401kAllTheWay Posted May 8, 2023 Posted May 8, 2023 I tried looking for answers on this and haven’t found one that gives the plan sponsor view of what it is like to change recordkeepers. We are knee deep in converting our plan and the hurdles keep coming to us. We seems to take one step forward but then 15 steps backward each day. Any advise or previous experience in converting? This is a massive change in a very condensed timeframe and very small team.
Paul I Posted May 8, 2023 Posted May 8, 2023 Here is a good overview from an ASPPA presentation https://www.asppa.org/sites/asppa.org/files/PDFs/Conferences/LAPC/2016 Outlines/WS15 - Establishing timelines.pdf Most conversions follow very similar steps, but nuances of how a plan was run with the current provider and how the new provider expects to provide the corresponding services can leave you caught between the two. There are conversion consultants who will sit on your side of the table and go through the conversion process with you. The consultant call BS when appropriate, explain to you any issues and how they typically are resolved, and alert you if there is a legitimate issue that needs to be addressed to complete the conversion. The service usually is provided based on a rate per hour and while it may seem a little pricey, you probably understand now why it is well worth it.
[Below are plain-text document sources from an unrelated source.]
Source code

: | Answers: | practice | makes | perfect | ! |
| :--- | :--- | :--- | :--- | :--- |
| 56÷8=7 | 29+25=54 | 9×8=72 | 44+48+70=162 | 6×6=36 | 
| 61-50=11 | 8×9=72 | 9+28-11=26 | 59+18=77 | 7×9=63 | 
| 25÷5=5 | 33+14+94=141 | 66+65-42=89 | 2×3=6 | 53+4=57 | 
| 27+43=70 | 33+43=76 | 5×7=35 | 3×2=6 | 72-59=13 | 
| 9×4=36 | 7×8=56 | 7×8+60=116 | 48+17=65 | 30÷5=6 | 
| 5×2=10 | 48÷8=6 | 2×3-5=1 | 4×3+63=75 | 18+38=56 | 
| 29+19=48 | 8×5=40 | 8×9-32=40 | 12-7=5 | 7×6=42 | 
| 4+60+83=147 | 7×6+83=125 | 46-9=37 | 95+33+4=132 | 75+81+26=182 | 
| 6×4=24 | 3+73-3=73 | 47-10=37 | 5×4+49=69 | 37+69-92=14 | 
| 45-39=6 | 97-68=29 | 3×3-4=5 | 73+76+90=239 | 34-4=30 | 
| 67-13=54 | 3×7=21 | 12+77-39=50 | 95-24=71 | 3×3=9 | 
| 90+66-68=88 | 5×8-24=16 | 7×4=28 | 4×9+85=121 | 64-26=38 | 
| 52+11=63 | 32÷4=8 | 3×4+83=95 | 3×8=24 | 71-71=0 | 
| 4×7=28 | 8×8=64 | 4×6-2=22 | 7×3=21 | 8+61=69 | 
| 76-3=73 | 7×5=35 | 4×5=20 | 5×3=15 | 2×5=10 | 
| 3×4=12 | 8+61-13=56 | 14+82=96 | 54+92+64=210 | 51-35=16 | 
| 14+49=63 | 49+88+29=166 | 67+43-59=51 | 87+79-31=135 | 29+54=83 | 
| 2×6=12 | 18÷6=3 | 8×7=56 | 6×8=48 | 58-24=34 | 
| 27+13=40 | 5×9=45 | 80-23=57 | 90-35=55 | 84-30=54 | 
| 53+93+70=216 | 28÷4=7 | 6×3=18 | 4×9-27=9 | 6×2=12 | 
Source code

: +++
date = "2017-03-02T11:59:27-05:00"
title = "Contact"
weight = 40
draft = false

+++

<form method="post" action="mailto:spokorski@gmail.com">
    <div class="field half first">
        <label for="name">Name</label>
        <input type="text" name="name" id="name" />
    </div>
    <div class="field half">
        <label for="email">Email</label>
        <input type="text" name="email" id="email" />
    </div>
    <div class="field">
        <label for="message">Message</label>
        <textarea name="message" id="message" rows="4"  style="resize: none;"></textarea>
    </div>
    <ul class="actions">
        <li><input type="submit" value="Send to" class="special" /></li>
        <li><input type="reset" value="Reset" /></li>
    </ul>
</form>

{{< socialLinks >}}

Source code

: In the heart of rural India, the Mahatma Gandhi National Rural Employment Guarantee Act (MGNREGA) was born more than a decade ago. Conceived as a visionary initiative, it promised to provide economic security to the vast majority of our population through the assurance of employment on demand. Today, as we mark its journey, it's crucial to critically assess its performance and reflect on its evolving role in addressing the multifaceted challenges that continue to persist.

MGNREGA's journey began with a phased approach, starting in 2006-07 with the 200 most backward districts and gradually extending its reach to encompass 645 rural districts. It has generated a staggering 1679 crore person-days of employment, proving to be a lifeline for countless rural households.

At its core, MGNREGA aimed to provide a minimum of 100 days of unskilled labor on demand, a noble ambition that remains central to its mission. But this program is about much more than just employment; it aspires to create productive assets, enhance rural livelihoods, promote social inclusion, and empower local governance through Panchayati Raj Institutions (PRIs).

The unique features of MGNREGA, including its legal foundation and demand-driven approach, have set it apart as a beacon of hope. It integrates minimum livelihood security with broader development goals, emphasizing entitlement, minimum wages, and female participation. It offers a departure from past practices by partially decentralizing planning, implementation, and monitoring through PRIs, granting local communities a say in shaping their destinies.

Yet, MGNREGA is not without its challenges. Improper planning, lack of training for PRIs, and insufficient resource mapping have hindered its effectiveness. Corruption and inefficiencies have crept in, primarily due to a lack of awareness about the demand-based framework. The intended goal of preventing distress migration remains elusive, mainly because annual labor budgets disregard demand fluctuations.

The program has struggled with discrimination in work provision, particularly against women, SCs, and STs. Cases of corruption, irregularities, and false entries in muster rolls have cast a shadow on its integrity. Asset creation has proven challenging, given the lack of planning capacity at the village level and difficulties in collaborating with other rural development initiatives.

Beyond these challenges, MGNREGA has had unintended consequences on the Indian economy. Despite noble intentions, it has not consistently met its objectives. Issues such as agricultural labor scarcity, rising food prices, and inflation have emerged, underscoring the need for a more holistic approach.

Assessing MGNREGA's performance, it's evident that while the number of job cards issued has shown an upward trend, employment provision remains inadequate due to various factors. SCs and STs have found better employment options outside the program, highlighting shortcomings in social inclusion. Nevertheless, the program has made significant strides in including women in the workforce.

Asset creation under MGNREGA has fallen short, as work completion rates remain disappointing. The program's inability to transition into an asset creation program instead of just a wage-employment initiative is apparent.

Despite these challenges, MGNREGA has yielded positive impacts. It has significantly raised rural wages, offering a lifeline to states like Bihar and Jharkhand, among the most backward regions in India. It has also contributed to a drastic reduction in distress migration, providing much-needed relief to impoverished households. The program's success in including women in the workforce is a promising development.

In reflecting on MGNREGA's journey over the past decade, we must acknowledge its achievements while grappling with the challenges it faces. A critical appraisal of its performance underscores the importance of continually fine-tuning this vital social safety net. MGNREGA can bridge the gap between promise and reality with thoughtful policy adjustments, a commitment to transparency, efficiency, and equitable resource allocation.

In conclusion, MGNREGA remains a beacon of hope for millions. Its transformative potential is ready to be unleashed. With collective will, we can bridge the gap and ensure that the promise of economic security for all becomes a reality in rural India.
jsample Posted February 13, 2024 Posted February 13, 2024 An issue that always comes up is what do you do with participant deferrals that are withheld during the transition? For example, the new recordkeeper is not set-up to accept contributions, the old recordkeeper will no longer accept contributions, where do you put the deferrals taken during this period? No one wants to set-up a one month account to accept contributions, outside of the employer's accounts, but do not know of another solution.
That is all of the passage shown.